▸ **Required action**:
Whenever a line of the listing contains the string "purple", return that line.

** Material provided follows **

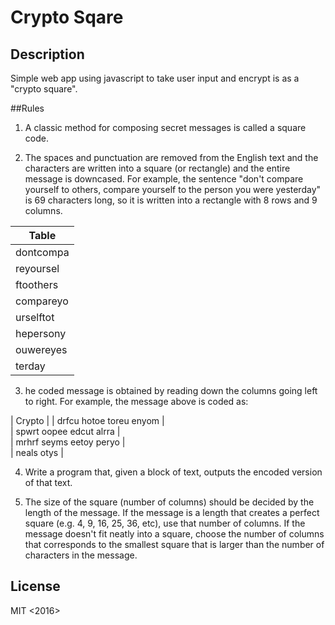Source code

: # Crypto Sqare

## Description
Simple web app using javascript to take user input and encrypt is as a "crypto square".

##Rules

1. A classic method for composing secret messages is called a square code.

2. The spaces and punctuation are removed from the English text and the characters are written into a square (or rectangle) and the entire message is downcased. For example, the sentence "don't compare yourself to others, compare yourself to the person you were yesterday" is 69 characters long, so it is written into a rectangle with 8 rows and 9 columns.

| Table     |
| ---       |
| dontcompa |
| reyoursel |    
| ftoothers |   
| compareyo |   
| urselftot |   
| hepersony |   
| ouwereyes |   
| terday    |

3. he coded message is obtained by reading down the columns going left to right. For example, the message above is coded as:

| Crypto |
| drfcu hotoe toreu enyom |    
| spwrt oopee edcut alrra |    
| mrhrf seyms eetoy peryo |   
| neals otys              |

4. Write a program that, given a block of text, outputs the encoded version of that text.

5. The size of the square (number of columns) should be decided by the length of the message. If the message is a length that creates a perfect square (e.g. 4, 9, 16, 25, 36, etc), use that number of columns. If the message doesn't fit neatly into a square, choose the number of columns that corresponds to the smallest square that is larger than the number of characters in the message.

## License
MIT <2016> <Epicodus>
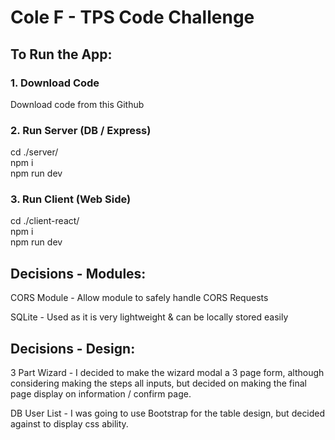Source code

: # Cole F - TPS Code Challenge

## To Run the App:

### 1. Download Code

Download code from this Github

### 2. Run Server (DB / Express)

cd ./server/<br/>
npm i<br/>
npm run dev

### 3. Run Client (Web Side)

cd ./client-react/<br/>
npm i<br/>
npm run dev

## Decisions - Modules:

CORS Module - Allow module to safely handle CORS Requests

SQLite - Used as it is very lightweight & can be locally stored easily

## Decisions - Design:

3 Part Wizard - I decided to make the wizard modal a 3 page form, although considering making the steps all inputs, but decided on making the final page display on information / confirm page.

DB User List - I was going to use Bootstrap for the table design, but decided against to display css ability.
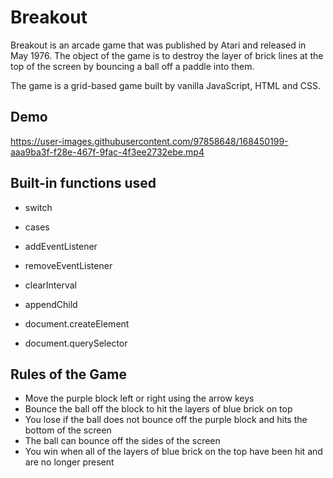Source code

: # Breakout 

Breakout is an arcade game that was published by Atari and released in May 1976. The object of the game is to destroy the layer of brick lines at the top of the screen by bouncing a ball off a paddle into them.

The game is a grid-based game built by vanilla JavaScript, HTML and CSS.

## Demo

https://user-images.githubusercontent.com/97858648/168450199-aaa9ba3f-f28e-467f-9fac-4f3ee2732ebe.mp4

## Built-in functions used

- switch

- cases
- addEventListener

- removeEventListener
- clearInterval
- appendChild

- document.createElement
- document.querySelector




## Rules of the Game

- Move the purple block left or right using the arrow keys
- Bounce the ball off the block to hit the layers of blue brick on top
- You lose if the ball does not bounce off the purple block and hits the bottom of the screen
- The ball can bounce off the sides of the screen
- You win when all of the layers of blue brick on the top have been hit and are no longer present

** End of Material provided **

▸ **Written response**:
- Move the purple block left or right using the arrow keys
- You lose if the ball does not bounce off the purple block and hits the bottom of the screen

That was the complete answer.